Text: Three former aides to U.S. Rep. John Conyers say the longtime Detroit congressman made them act as personal gofers and valets while they were supposed to be working in his Detroit-area offices.

Conyers ordered them to act as personal servants, tutoring and babysitting his two sons, helping his wife with a law class, and chauffeuring him to political and private events and picking up tabs at restaurants and motels, they said in interviews Wednesday and in complaints filed with the House Ethics Committee that were released this week.

The former Conyers employees who made the complaints are Deanna Maher, who was chief of staff of Conyers’ Downriver office in Southgate until May 31; Sydney Rooks, who was Conyers’ legal counsel from 1997 to 2000; and Dean Christian Thornton, a legislative aide who was fired in January.
Maher, who was a key unidentified source in a Free Press story published in November 2003 in which staffers alleged they were forced to work on political campaigns on government time, recently decided to go public with her charges.

Conyers was not available for comment Wednesday but his lawyer Stanley Brand, in Washington, said the congressman responded to the ethics committee’s questions two years ago when the committee began examining the allegations in the Free Press report.

“We have been fully forthcoming,” Brand said. The committee, which does not comment on pending investigations, could be continuing the probe “or decided it had no merit,” Brand said.

Brand would not address the allegations against Conyers.

“I’m not going to get into responding to these things,” he said.

Ethics committee rules prohibit members from using congressional funds to pay staffers for “nonofficial, personal or campaign activities on behalf of the member, the employee or anyone else.”

But vague job descriptions could leave room for the occasional personal request, said Peter Sepp, vice president of communications for the National Taxpayers Union, a Virginia-based watchdog group.

Maher said she reported Conyers because he was a hypocrite.

“The congressional members are supposed to be working for the people, for their constituents, and government has not been doing that,” Maher said Wednesday from her home in Holland.

Maher, 66, retired May 31 after working for the congressman for seven years.

Both Maher and Thornton have sent letters to the House Ethics Committee detailing the chores they performed at Conyers’ behest and also outlining chores done by other staffers.

Rooks, who now works for the nonprofit Cass Community Services in Detroit, said Wednesday that she talked to ethics committee staff about her concerns in 1999 and again in 2004 and plans to soon submit a formal complaint.

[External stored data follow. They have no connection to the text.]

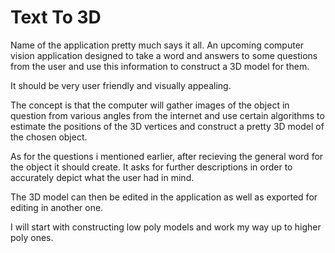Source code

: # Text To 3D

Name of the application pretty much says it all. An upcoming computer vision application designed to take a word and answers to some questions from the user and use this information to construct a 3D model for them.

It should be very user friendly and visually appealing.

The concept is that the computer will gather images of the object in question from various angles from the internet and use certain algorithms to estimate the positions of the 3D vertices and construct a pretty 3D model of the chosen object.

As for the questions i mentioned earlier, after recieving the general word for the object it should create. It asks for further descriptions in order to accurately depict what the user had in mind.

The 3D model can then be edited in the application as well as exported for editing in another one.

I will start with constructing low poly models and work my way up to higher poly ones.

Conyers in 1998 summoned Maher to his house on 7 Mile in Detroit and ordered her to live there while his wife, Monica Conyers, attended law classes in Oklahoma, she told the Free Press. For six weeks, Maher said, she was a resident in the Conyers home taking care of Conyers’ two young sons while their mother was away.

This work was done on government time or Maher’s personal time. Maher said she drove the two boys to and from school at Cranbrook Academy in Bloomfield Hills in her own car, paying for the gas herself. When the boys were at school, Maher said, she stayed at the house, cleaning and doing laundry.

After picking up the boys at school, she brought them home, helped them with their class work, cooked meals for them and put them to bed.

Of Maher, Rooks said, “Mr. Conyers used her as a full-time live-in nanny for the boys during several weeks in 1998 while paying her regular part-time congressional salary.”

Rooks, too, said Conyers ordered her to tutor one of his sons.

For a full school year in 1997-98, Rooks said, one son would be picked up at Cranbrook by another staffer or by Rooks and brought back to the congressman’s office suite in the federal building, where Rooks would tutor him.

“I would go out of my way to talk to the kids – I like the kids a lot,” said Rooks. Later, she found “that is one of the reasons Conyers hired me.”
Rooks said Conyers also assigned her to help his wife, Monica Conyers, now a Detroit councilwoman, with her law school studies. Other attorneys in the
Washington offices of the Judiciary Committee, where Conyers is the ranking minority member and heads a large staff, were required to tutor her as well, said Rooks.

Sam Riddle, spokesman for Monica Conyers, said Wednesday that the councilwoman denies all the allegations.

“These are simply disgruntled employees who couldn’t cut it in the workplace,” he said.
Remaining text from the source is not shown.